I don't tell you these things to brag. In fact I just feel lucky that I have a
purpose and can help in some small way to increase the success of a few youth.

So how does luck and hard work play into this? Well if I had heard God's
message and not acted on it then my life would be different. I would not be
making a difference with youth. If you are a "slacker" most luck is not going
to change that. If you work hard then luck can play an additional role in what
you achieve. I don't consider myself to be successful but I do consider myself
to be happy.
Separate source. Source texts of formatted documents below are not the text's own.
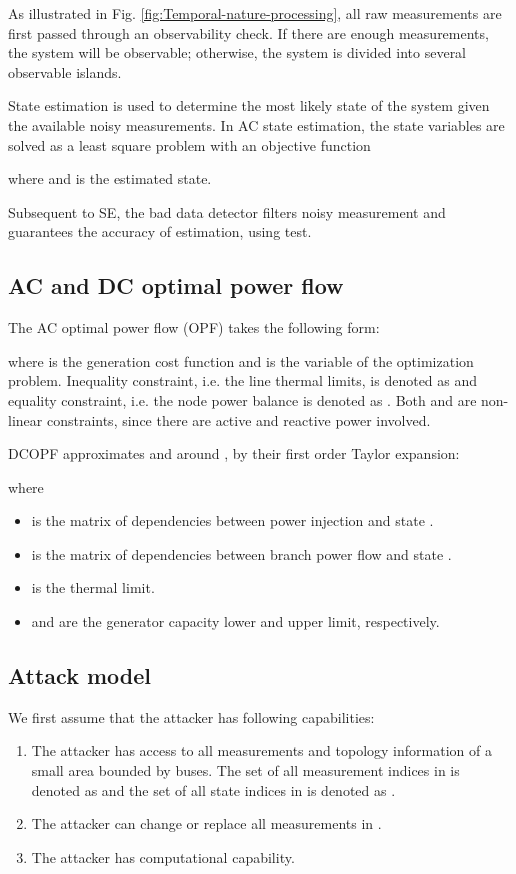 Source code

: \documentclass[twocolumn,english,final,journal]{IEEEtran}
\theoremstyle{plain}
\theoremstyle{definition}
\begin{document}
As illustrated in Fig. \ref{fig:Temporal-nature-processing}, all
raw measurements are first passed through an observability check.
If there are enough measurements, the system will be observable; otherwise,
the system is divided into several observable islands.

State estimation is used to determine the most likely state of the
system given the available noisy measurements. In AC state estimation,
the state variables are solved as a least square problem with an objective
function 

where 
and  is the estimated
state.

Subsequent to SE, the bad data detector filters noisy measurement and guarantees the
accuracy of estimation, using  test.
\subsection{AC and DC optimal power flow}

The AC optimal power flow (OPF) takes the following form:

 where  is the generation cost function and  is the  variable of the optimization problem. Inequality constraint,
i.e. the line thermal limits, is denoted as  and equality constraint,
i.e. the node power balance is denoted as . Both  and 
are non-linear constraints, since there are active and reactive power
involved.

DCOPF approximates  and  around ,  by their first order Taylor
expansion:

where
\begin{itemize}
\item  is the matrix of dependencies between power injection  and
state .
\item  is the matrix of dependencies between branch power flow and
state .
\item  is the thermal limit.
\item and  are the generator capacity lower
and upper limit, respectively.
\end{itemize}

\subsection{Attack model\label{sub:attack-model}}

We first assume that the attacker has following capabilities:
\begin{enumerate} 
\item The attacker has access to all measurements and topology information of a small area  bounded by buses. The set of all measurement indices in  is denoted as  and the set of all state indices in  is denoted as . 
\item The attacker can change or replace all measurements in . 
\item The attacker has computational capability.  
\end{enumerate}
\end{document}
And maybe that is all that matters.

I'm lucky that I had an out of body experience (OBE) during a face injury when
I was 5. I realized what the OBE was in college when I was reading some text
about OBE. I am lucky that I had 4 way bypass and yet not a heart attack. I am
lucky that out of 800+ resumes in my job search I found a local university to
work for that is my dream job. I left banking which surely would have killed
me.

I am lucky that I found my lovely wife and had two great kids. I am lucky for
so much more.

I work hard and expect my staff to do the same. Without that hard work I would
not have the time and the money to give back for mentoring youth. I would not
have the ability to act on luck.

I try to reflect on my gratitude everyday. Sometimes during meditation,
sometimes when going to bed, sometimes really at the top of my lungs in the
car with screams of excitement about life. When I do, I see more opportunity
to give more. Some might call this the miracles of coincidence some might call
it abundance. I don't care what it is called. I just know it works for me.